◆ What is required
Every line that contains the word "should" is to be copied from the listing.

◆ The data

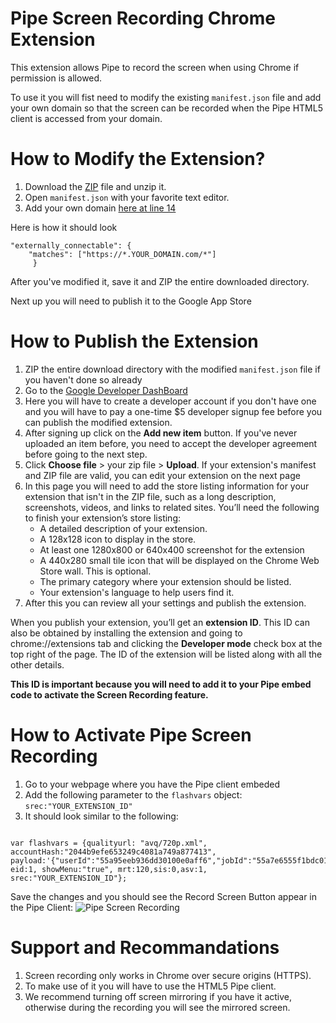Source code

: # Pipe Screen Recording Chrome Extension

This extension allows Pipe to record the screen when using Chrome if permission is allowed.

To use it you will fist need to modify the existing `manifest.json` file and add your own domain so that the screen can be recorded when the Pipe HTML5 client is accessed from your domain.

# How to Modify the Extension?

1. Download the [ZIP](https://github.com/addpipe/screen-recording-chrome-extension/archive/master.zip) file and unzip it.
2. Open `manifest.json` with your favorite text editor.
3. Add your own domain [here at line 14](https://github.com/addpipe/screen-recording-chrome-extension/blob/c4822bc21a4a6e16ee8685d4a7056e763d265d80/manifest.json#L14)

Here is how it should look 

```
"externally_connectable": {
	"matches": ["https://*.YOUR_DOMAIN.com/*"]
     }
```

After you've modified it, save it and ZIP the entire downloaded directory.

Next up you will need to publish it to the Google App Store

# How to Publish the Extension

1. ZIP the entire download directory with the modified `manifest.json` file if you haven't done so already
2. Go to the [Google Developer DashBoard](https://chrome.google.com/webstore/developer/dashboard)
3. Here you will have to create a developer account if you don't have one and you will have to pay a one-time $5 developer signup fee before you can publish the modified extension.
4. After signing up click on the **Add new item** button. If you've never uploaded an item before, you need to accept the developer agreement before going to the next step.
5. Click **Choose file** > your zip file > **Upload**. If your extension's manifest and ZIP file are valid, you can edit your extension on the next page
6. In this page you will need to add the store listing information for your extension that isn't in the ZIP file, such as a long description, screenshots, videos, and links to related sites. You’ll need the following to finish your extension’s store listing:
    * A detailed description of your extension.
    * A 128x128 icon to display in the store.
    * At least one 1280x800 or 640x400 screenshot for the extension
    * A 440x280 small tile icon that will be displayed on the Chrome Web Store wall. This is optional.
    * The primary category where your extension should be listed.
    * Your extension's language to help users find it.
7. After this you can review all your settings and publish the extension.

When you publish your extension, you’ll get an **extension ID**. This ID can also be obtained by installing the extension and going to chrome://extensions tab and clicking the **Developer mode** check box at the top right of the page. The ID of the extension will be listed along with all the other details.

**This ID is important because you will need to add it to your Pipe embed code to activate the Screen Recording feature.**

# How to Activate Pipe Screen Recording

1. Go to your webpage where you have the Pipe client embeded
2. Add the following parameter to the `flashvars` object: `srec:"YOUR_EXTENSION_ID"`
3. It should look similar to the following:

```

var flashvars = {qualityurl: "avq/720p.xml", accountHash:"2044b9efe653249c4081a749a877413", payload:'{"userId":"55a95eeb936dd30100e0aff6","jobId":"55a7e6555f1bdc010014d6a1"}', eid:1, showMenu:"true", mrt:120,sis:0,asv:1, srec:"YOUR_EXTENSION_ID"};

```

Save the changes and you should see the Record Screen Button appear in the Pipe Client:
![Pipe Screen Recording](https://addpipe.com/img_doc/screen-recording.png)

# Support and Recommandations

1. Screen recording only works in Chrome over secure origins (HTTPS).
2. To make use of it you will have to use the HTML5 Pipe client.
3. We recommend turning off screen mirroring if you have it active, otherwise during the recording you will see the mirrored screen.
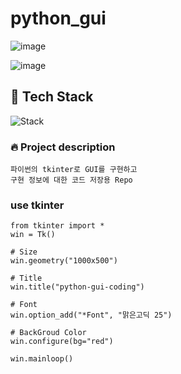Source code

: # python_gui

![image](https://user-images.githubusercontent.com/22822369/149247449-6378c9f8-9c9e-4c6d-a846-e7a78aef1925.png)


![image](https://user-images.githubusercontent.com/22822369/149247503-26d3db3c-73b9-4034-bd54-8a570b5b45cb.png)

## :hammer: Tech Stack
![Stack](https://img.shields.io/badge/Python-3776AB?style=flat-square&logo=Python&logoColor=white)

### :fire: Project description
    파이썬의 tkinter로 GUI를 구현하고
    구현 정보에 대한 코드 저장용 Repo 
    


### use tkinter 
```
from tkinter import *
win = Tk()

# Size
win.geometry("1000x500")

# Title
win.title("python-gui-coding")

# Font
win.option_add("*Font", "맑은고딕 25")

# BackGroud Color
win.configure(bg="red")

win.mainloop()
```
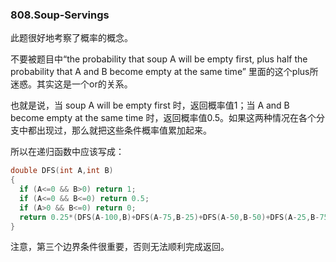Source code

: ### 808.Soup-Servings

此题很好地考察了概率的概念。

不要被题目中“the probability that soup A will be empty first, plus half the probability that A and B become empty at the same time” 里面的这个plus所迷惑。其实这是一个or的关系。

也就是说，当 soup A will be empty first 时，返回概率值1；当 A and B become empty at the same time 时，返回概率值0.5。如果这两种情况在各个分支中都出现过，那么就把这些条件概率值累加起来。

所以在递归函数中应该写成：
```cpp
double DFS(int A,int B)
{
  if (A<=0 && B>0) return 1;
  if (A<=0 && B<=0) return 0.5;
  if (A>0 && B<=0) return 0;
  return 0.25*(DFS(A-100,B)+DFS(A-75,B-25)+DFS(A-50,B-50)+DFS(A-25,B-75));
}
```
注意，第三个边界条件很重要，否则无法顺利完成返回。
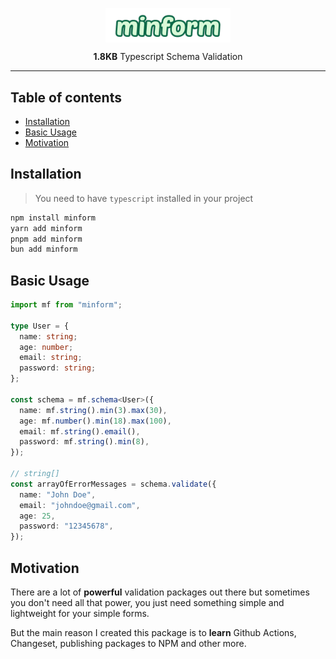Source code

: <p align="center">
  <img src="package-logo.png" width="200px" align="center" alt="Zod logo" />

</p>
  <p align="center">
    <b>1.8KB</b> Typescript Schema Validation
  </p>

---

## Table of contents

- [Installation](#installation)
- [Basic Usage](#usage)
- [Motivation](#motivation)

## Installation

> You need to have `typescript` installed in your project

```bash
npm install minform
yarn add minform
pnpm add minform
bun add minform
```

## Basic Usage

```typescript
import mf from "minform";

type User = {
  name: string;
  age: number;
  email: string;
  password: string;
};

const schema = mf.schema<User>({
  name: mf.string().min(3).max(30),
  age: mf.number().min(18).max(100),
  email: mf.string().email(),
  password: mf.string().min(8),
});

// string[]
const arrayOfErrorMessages = schema.validate({
  name: "John Doe",
  email: "johndoe@gmail.com",
  age: 25,
  password: "12345678",
});
```

## Motivation

There are a lot of **powerful** validation packages out there but sometimes you don't need all that power, you just need something simple and lightweight for your simple forms.

But the main reason I created this package is to **learn** Github Actions, Changeset, publishing packages to NPM and other more.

◆ Finished task
Here is how it should look 
    * The primary category where your extension should be listed.
3. It should look similar to the following:
Save the changes and you should see the Record Screen Button appear in the Pipe Client:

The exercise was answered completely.